Teens are watching. They are listening.
They are also getting involved in the national conversation about sexual violence.
“We feel connected to the 15-year-old girl still living inside of you, and are outraged by the 17-year-old boy still living inside of him,” wrote three Idaho girls in an open letter to Christine Blasey Ford, a university professor who has accused Judge Brett Kavanaugh of sexually assaulting her at a party when they were teenagers in Maryland in the 1980s.
Kavanaugh is President Donald Trump’s nominee for the U.S. Supreme Court, filling the seat that was held by Justice Anthony Kennedy. Kavanaugh has denied Ford’s allegations.
The teens’ letter, posted on the Change.org website Wednesday, had received more than 24,300 signatures in support by early Saturday afternoon. It has been featured in articles by The Hill, Teen Vogue, Allure and the Washington Post.
The Post interviewed teens across the country, some of whom expressed concern that Kavanaugh’s supporters and others are offering up defenses of “it was a different time” and “boys will be boys” for what might have been a violent attack.
“Maybe he didn’t mean it and maybe he was a kid,” 18-year-old Anjali Berdia told the Post. “But saying it’s OK means some other girl is going to be sexually assaulted in a basement because that’s OK as long as he turns out to be a successful adult.”
The three girls who wrote the letter to Ford are all 15 – the same age Ford was at the time of the alleged assault.
They are all Treasure Valley high school students; two live in Boise, one in Caldwell. All three are youth activists with the Idaho Coalition Against Sexual and Domestic Violence, according to executive director Kelly Miller. They signed the letter with their first names only: Charlotte, Jessica and Layla.
While most on the group’s Facebook page have lauded the girls’ letter, others have posted critical comments.
“This is propaganda,” one person wrote. “Don’t politicize rape.”
“How do you know he’s guilty? Presumption of innocence is still a thing in this country,” another said.
The girls sat around a large table and composed the letter as a group, using pink sticky notes to get their ideas down on paper, Miller said. She and two other women involved in the coalition asked the girls questions about how they were feeling and what they wanted to say.

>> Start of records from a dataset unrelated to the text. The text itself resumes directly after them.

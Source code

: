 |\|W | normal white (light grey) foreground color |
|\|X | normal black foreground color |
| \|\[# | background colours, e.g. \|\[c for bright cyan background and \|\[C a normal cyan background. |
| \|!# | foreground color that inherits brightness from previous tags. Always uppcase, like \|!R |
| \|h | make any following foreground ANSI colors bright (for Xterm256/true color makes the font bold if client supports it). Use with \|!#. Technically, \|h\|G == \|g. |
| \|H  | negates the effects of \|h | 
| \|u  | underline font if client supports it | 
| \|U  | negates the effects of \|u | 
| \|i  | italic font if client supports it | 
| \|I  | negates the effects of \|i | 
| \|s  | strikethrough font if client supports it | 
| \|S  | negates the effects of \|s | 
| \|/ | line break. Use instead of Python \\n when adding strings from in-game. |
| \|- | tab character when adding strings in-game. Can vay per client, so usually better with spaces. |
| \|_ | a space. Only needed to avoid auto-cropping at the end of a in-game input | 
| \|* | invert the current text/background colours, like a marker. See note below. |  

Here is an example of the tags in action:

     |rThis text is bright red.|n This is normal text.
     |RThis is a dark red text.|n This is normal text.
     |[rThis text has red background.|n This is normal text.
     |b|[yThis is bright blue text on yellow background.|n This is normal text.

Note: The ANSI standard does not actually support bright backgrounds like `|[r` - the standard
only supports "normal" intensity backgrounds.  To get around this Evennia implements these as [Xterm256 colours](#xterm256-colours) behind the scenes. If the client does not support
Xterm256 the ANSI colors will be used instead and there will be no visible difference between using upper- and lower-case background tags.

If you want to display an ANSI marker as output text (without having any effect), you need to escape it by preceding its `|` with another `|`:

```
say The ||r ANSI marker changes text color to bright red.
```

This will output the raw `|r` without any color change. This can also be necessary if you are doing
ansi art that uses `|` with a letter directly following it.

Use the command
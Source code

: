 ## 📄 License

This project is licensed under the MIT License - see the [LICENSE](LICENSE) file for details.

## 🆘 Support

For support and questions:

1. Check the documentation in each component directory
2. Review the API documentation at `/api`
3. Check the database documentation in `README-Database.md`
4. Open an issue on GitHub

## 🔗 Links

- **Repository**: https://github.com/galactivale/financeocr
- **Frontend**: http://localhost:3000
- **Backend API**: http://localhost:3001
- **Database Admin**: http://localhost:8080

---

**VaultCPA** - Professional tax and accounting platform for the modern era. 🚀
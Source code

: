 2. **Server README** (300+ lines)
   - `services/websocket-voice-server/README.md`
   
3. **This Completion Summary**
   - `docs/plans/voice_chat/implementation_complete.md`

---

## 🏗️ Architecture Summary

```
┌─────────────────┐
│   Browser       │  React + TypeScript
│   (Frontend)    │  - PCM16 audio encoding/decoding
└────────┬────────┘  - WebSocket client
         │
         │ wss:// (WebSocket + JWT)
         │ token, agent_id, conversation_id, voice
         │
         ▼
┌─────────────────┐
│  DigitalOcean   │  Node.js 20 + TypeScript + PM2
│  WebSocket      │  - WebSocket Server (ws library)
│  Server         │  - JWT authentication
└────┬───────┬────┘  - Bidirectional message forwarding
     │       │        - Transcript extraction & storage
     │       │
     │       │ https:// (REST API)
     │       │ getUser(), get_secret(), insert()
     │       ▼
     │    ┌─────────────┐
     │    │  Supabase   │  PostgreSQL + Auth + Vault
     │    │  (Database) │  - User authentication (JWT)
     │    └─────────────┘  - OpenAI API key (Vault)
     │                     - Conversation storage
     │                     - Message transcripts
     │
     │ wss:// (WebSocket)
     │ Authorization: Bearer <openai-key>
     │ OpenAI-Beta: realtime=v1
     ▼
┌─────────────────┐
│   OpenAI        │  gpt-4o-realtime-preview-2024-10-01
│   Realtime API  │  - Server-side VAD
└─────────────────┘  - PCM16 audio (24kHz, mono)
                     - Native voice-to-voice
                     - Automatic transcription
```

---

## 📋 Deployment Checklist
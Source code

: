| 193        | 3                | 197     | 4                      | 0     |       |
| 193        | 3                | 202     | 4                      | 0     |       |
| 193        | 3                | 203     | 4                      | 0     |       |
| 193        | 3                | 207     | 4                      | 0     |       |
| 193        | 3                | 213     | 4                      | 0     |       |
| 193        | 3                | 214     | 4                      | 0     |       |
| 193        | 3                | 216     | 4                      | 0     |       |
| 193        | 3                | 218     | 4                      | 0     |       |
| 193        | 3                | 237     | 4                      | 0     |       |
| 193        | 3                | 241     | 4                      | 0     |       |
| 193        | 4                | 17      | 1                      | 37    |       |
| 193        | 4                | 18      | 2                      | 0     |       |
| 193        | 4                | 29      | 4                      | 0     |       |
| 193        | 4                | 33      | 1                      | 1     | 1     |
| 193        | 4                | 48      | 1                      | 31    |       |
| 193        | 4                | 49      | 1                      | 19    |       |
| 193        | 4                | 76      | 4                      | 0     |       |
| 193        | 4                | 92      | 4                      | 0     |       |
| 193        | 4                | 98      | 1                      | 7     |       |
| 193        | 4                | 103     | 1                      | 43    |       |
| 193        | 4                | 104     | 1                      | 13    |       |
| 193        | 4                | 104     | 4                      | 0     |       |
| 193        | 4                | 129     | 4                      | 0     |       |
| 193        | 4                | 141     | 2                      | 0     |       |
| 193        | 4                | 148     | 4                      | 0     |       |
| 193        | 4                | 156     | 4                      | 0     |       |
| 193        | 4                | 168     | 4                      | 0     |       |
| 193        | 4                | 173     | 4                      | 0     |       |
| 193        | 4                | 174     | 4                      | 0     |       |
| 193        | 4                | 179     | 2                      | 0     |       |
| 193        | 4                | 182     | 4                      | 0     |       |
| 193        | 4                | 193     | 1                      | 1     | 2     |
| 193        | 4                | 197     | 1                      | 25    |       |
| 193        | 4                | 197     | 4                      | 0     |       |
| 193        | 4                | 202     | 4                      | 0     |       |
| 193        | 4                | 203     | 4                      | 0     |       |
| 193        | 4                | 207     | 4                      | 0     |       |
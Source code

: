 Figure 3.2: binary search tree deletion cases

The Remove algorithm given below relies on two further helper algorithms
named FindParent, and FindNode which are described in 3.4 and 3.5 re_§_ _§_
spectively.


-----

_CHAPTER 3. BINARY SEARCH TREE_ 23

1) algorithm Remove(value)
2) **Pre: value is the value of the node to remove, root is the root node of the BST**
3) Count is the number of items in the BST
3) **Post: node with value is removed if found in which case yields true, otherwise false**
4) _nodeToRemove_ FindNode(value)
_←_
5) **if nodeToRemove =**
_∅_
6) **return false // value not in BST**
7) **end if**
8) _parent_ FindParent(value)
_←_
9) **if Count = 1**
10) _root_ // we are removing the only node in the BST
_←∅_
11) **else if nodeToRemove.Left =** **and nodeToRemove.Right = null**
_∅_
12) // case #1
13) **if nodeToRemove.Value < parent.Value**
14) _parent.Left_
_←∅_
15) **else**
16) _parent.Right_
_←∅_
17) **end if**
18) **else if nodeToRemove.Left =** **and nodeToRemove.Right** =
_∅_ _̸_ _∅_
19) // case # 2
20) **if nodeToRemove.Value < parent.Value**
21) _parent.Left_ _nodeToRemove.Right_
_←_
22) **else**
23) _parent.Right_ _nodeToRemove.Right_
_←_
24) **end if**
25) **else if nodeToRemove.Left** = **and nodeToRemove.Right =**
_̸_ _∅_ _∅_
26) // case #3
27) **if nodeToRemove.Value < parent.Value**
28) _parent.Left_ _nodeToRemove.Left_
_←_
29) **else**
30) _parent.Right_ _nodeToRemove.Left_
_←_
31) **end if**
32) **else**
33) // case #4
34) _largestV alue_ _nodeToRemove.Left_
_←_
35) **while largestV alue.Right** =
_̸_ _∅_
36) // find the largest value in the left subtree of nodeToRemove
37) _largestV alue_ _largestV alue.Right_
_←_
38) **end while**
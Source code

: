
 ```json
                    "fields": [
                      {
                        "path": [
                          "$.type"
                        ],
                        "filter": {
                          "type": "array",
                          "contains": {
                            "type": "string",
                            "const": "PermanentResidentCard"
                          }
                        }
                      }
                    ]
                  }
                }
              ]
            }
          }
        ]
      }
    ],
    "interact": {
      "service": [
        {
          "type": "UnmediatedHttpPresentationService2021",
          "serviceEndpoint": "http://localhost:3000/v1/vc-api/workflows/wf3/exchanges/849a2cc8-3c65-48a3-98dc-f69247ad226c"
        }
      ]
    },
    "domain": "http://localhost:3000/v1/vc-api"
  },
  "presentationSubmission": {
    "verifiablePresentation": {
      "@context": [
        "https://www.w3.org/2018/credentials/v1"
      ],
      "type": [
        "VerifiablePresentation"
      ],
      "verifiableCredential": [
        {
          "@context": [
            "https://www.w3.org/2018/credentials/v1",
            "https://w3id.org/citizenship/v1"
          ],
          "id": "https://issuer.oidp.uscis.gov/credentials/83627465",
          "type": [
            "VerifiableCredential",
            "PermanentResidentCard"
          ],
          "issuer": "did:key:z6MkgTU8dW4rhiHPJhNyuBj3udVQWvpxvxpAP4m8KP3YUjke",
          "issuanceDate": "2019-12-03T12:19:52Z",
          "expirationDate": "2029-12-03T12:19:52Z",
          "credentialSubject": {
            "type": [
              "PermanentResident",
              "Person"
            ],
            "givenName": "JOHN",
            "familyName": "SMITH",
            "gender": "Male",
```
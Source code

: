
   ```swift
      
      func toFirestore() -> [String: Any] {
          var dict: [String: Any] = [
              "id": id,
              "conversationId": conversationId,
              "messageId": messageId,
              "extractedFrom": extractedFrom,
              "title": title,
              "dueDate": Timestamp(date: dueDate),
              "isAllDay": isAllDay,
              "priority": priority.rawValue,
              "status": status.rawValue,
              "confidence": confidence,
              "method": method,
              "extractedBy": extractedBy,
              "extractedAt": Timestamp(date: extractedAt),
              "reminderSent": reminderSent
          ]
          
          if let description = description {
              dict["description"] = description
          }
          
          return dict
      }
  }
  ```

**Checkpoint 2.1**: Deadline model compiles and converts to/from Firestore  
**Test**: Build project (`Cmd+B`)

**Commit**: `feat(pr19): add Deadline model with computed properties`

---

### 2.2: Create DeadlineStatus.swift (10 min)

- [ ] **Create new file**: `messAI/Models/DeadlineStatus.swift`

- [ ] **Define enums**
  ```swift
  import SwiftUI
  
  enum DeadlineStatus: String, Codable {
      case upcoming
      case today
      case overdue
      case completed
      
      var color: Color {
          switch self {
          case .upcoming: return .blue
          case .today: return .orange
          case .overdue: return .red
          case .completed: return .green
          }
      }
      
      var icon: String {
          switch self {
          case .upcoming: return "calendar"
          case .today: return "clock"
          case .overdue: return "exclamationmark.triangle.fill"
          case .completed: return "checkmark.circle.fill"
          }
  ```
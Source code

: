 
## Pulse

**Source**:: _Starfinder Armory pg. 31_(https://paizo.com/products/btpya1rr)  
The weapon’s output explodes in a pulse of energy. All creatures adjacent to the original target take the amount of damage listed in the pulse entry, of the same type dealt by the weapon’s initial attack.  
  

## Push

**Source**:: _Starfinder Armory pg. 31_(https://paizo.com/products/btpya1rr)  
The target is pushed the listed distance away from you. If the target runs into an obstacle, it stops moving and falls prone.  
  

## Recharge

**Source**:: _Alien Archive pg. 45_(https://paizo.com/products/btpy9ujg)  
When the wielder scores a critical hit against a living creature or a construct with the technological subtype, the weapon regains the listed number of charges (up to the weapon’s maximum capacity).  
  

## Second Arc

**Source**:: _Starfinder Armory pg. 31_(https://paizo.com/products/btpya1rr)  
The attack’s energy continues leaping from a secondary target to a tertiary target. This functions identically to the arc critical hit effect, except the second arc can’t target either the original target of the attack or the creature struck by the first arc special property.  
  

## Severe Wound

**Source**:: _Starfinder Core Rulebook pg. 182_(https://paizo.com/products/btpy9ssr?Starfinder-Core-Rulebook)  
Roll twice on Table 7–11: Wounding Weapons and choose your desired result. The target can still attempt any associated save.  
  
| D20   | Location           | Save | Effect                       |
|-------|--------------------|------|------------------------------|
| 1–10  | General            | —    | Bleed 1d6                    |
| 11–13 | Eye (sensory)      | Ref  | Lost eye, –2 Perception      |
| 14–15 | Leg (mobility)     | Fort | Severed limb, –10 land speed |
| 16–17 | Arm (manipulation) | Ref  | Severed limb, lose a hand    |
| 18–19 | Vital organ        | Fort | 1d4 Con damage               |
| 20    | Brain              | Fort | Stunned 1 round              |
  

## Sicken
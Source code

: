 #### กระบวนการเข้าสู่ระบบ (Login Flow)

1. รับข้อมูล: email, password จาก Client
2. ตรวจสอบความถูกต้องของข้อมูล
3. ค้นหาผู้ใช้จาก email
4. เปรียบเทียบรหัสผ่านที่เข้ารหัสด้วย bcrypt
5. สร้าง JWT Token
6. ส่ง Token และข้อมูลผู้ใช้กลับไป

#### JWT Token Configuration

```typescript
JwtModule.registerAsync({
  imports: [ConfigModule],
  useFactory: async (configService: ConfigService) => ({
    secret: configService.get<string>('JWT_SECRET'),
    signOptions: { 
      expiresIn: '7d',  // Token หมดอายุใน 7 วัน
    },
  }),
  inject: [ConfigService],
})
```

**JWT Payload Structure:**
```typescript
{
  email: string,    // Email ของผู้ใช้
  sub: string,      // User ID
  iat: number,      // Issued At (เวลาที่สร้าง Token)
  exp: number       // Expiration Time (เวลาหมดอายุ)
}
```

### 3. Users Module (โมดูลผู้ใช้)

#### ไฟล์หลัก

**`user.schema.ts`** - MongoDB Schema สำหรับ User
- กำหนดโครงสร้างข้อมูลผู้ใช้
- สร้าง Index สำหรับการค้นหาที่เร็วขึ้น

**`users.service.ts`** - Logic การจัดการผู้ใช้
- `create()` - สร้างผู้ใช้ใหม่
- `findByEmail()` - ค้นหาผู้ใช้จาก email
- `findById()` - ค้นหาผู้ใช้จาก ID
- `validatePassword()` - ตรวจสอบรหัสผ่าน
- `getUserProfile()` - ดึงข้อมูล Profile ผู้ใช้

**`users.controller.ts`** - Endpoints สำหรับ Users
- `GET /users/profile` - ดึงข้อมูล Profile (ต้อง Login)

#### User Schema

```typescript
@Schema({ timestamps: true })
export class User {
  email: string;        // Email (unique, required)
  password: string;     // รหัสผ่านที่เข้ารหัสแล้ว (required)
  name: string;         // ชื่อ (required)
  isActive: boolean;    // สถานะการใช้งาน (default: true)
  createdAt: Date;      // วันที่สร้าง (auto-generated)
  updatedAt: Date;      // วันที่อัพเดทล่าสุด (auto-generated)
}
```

“Fun for boys should never include exploiting girls,” the teens wrote. “When you are 15 you should be worried about physics classes, not whether or not you are going to be sexually assaulted.”
The empathetic letter praises Ford for speaking up now, acknowledges the difficulty of doing that and encourages her to testify before lawmakers.
What do the girls hope will be the impact of their letter?
“We hope boys read this letter and learn from it. We want boys to have these conversations with their fathers, friends and with girls,” Jessica said.
“We want to end the stigma that adults are smarter than young people,” Charlotte said. “Our letter was successful because we are 15. Don’t just dismiss people because of their age.”